When a young man came to Jesus Hernandez's Fort Lauderdale home the other day to buy the marmoset monkey he'd been advertising online, he thought he was going to get $2,700 and say so long to 1-year-old Rafiki.
Instead, Hernandez tells New Times that the man identified himself as a Florida Fish and Wildlife Conservation Commission agent, arrested him, and charged him with several misdemeanor crimes for illegally selling the monkey.
The problem, unbeknown to Hernandez, was that a permit is required to sell monkeys in Florida.
Hernandez had just posted this advertisement on backpage.com -- a classifieds website owned by New Times' parent company, Village Voice Media -- a few days before the FWC agent showed up to his place:
Friendly, Fun, easy to take care of, just put it on your shoulder and you can even take it out in public and its pet friendly we have cats and the monkey has no problem with them. I am selling the monkey because I just dont have time to spend with it along with the fact that I have been traveling alot there is no special diet for it it eats fruits vegetables almost anything. Asking $2700.00 but may negotiate. Contact me via email with Monkey in the subject line or call me
He says he purchased the monkey from a breeder in Pembroke Pines about a year ago and says the breeder told him he didn't need a license to buy the monkey.
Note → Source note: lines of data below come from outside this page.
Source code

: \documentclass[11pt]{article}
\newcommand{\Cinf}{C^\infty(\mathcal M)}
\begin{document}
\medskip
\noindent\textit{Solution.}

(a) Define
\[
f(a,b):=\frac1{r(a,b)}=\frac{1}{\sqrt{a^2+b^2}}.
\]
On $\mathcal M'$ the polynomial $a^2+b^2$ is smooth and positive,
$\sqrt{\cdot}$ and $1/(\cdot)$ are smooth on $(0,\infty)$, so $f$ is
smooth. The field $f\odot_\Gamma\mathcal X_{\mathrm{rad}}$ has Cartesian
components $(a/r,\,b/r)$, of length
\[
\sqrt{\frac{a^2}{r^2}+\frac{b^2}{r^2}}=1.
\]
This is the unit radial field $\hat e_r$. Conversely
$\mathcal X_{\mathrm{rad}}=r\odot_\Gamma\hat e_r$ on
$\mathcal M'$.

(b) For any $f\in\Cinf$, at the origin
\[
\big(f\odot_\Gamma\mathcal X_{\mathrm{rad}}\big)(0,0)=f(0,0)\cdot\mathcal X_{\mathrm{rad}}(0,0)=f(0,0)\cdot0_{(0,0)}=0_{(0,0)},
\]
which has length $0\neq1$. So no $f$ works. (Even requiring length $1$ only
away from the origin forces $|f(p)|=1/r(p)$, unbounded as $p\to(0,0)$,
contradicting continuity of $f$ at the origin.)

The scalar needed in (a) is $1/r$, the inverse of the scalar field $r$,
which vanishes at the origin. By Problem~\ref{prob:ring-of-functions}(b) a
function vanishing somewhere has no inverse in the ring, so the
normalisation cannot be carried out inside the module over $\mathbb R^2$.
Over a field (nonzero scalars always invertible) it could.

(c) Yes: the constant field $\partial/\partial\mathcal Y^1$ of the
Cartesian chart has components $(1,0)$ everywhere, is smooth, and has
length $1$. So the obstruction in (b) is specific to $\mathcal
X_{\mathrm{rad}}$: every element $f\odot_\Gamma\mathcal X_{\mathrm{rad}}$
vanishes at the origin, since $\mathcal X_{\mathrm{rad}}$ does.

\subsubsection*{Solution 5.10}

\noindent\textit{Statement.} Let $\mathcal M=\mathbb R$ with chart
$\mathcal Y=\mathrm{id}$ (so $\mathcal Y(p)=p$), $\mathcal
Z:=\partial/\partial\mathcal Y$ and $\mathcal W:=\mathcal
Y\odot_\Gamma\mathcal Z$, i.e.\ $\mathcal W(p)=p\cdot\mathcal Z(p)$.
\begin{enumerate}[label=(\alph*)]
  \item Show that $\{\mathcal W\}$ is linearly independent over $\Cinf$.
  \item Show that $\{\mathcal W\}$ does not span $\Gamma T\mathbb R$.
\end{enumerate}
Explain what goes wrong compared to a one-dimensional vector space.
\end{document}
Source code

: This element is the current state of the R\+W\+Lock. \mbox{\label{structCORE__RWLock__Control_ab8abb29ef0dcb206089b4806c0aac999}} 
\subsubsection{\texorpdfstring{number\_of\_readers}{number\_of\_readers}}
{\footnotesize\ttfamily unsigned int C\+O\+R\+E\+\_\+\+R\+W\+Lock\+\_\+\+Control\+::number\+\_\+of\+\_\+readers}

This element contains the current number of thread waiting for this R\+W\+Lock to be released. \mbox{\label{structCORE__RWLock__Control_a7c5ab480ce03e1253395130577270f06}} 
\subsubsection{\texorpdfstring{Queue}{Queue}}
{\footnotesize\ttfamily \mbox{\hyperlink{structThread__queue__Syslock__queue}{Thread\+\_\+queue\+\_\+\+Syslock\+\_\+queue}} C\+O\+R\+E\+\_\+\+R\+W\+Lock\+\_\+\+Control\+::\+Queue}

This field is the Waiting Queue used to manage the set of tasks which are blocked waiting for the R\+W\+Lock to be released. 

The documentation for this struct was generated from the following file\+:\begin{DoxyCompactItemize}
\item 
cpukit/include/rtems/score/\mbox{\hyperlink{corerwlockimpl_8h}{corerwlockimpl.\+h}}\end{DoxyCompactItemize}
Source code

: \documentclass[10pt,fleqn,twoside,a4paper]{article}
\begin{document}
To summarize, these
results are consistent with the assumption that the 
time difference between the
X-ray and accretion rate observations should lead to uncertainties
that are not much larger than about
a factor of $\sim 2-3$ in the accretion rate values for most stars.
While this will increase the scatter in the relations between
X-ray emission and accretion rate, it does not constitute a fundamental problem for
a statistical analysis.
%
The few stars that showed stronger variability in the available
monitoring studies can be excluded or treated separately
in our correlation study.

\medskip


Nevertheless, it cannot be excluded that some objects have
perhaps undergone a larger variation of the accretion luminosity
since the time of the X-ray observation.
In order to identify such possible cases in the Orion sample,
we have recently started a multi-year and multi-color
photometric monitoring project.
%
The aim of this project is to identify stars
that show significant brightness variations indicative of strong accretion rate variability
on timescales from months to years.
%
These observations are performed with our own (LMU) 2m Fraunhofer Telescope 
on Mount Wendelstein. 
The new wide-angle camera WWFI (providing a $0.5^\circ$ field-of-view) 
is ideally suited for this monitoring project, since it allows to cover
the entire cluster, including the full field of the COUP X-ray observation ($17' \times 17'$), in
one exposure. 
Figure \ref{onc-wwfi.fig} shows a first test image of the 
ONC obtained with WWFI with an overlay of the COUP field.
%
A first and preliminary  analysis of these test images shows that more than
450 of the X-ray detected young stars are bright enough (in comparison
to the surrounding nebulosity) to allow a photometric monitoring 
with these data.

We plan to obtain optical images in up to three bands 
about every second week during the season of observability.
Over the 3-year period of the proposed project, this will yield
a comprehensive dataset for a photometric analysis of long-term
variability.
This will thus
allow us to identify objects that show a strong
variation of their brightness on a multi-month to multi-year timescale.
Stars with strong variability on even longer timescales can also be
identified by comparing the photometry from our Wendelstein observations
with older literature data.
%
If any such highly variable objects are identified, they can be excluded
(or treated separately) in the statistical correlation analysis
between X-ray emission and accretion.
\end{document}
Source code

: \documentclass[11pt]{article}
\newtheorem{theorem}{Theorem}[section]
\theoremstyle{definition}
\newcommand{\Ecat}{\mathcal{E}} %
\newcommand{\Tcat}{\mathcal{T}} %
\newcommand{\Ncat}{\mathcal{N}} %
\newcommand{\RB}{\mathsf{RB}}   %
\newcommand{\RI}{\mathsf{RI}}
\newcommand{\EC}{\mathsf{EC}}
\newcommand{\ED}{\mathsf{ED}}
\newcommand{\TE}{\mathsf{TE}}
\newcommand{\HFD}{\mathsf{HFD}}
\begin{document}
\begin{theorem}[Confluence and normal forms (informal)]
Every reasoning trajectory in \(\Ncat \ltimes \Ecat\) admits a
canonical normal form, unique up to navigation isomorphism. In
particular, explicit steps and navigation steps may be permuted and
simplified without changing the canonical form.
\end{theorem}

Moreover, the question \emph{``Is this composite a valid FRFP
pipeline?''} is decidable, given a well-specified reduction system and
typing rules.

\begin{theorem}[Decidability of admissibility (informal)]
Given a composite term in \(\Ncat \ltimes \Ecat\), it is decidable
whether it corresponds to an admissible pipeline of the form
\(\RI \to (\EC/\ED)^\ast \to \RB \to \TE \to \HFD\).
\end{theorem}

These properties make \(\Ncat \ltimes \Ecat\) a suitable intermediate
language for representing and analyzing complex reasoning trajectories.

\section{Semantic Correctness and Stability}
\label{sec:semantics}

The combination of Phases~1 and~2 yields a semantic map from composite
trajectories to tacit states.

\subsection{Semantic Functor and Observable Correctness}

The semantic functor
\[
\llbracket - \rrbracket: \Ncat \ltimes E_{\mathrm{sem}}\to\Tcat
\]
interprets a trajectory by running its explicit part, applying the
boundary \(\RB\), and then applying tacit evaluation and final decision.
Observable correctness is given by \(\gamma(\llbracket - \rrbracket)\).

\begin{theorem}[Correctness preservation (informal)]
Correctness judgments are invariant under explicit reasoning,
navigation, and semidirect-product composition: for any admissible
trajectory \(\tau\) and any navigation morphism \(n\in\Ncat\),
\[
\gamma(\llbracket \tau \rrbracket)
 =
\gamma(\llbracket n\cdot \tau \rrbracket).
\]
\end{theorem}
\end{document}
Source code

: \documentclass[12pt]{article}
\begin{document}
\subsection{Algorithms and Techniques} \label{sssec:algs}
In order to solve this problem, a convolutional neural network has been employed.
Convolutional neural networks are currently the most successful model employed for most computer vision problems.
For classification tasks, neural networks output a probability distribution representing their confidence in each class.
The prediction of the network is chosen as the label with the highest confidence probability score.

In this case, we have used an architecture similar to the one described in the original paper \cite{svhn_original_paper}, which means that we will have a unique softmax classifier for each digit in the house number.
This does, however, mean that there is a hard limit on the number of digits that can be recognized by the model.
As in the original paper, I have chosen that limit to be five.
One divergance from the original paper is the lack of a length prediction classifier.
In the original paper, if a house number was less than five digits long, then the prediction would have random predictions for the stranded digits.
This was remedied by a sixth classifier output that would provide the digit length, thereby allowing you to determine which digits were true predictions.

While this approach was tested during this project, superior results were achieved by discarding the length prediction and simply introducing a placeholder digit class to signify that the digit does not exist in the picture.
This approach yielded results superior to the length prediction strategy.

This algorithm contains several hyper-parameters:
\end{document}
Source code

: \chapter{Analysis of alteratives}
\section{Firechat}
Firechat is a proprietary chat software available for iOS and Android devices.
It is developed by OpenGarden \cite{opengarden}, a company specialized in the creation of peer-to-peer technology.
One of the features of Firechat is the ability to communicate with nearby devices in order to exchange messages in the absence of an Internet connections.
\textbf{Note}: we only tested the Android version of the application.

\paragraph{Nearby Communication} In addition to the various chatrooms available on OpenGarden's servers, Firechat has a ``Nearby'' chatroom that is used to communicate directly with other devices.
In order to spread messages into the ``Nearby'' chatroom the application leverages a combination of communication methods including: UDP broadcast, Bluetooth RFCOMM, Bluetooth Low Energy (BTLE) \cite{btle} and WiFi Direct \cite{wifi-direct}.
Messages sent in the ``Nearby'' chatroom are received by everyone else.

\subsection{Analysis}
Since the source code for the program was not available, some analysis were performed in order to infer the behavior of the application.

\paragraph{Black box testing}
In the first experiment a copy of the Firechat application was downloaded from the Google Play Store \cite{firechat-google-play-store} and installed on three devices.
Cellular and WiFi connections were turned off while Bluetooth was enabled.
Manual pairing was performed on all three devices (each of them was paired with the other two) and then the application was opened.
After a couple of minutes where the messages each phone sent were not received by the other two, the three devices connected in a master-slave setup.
Now Hernandez says he's cooperating with detectives to find said breeder, because she wouldn't be allowed by law to sell the monkey to anyone without a license.
Hernandez claims the breeder told him he needed a license only if he were to use the monkey for show, which he had no plans of doing.
He's facing some heavy fines for the misdemeanor charges when he has his court date in August, but he hopes they'll understand he had no idea about the necessity of a permit.
Hernandez says he's spent around $4,000 on Rafiki -- including all of his food and enclosure -- since buying him a year ago, so paying for the $50 permit wouldn't have been a problem if he'd known about it.
He says owning the monkey hasn't caused any problems for him over the past year -- except one incident in which he says his ex-girlfriend stole the monkey but eventually gave it back -- and he was just trying to do the right thing.
"I was just trying to finding the monkey a good home," Hernandez says. "It's a good monkey; it gets along with everybody."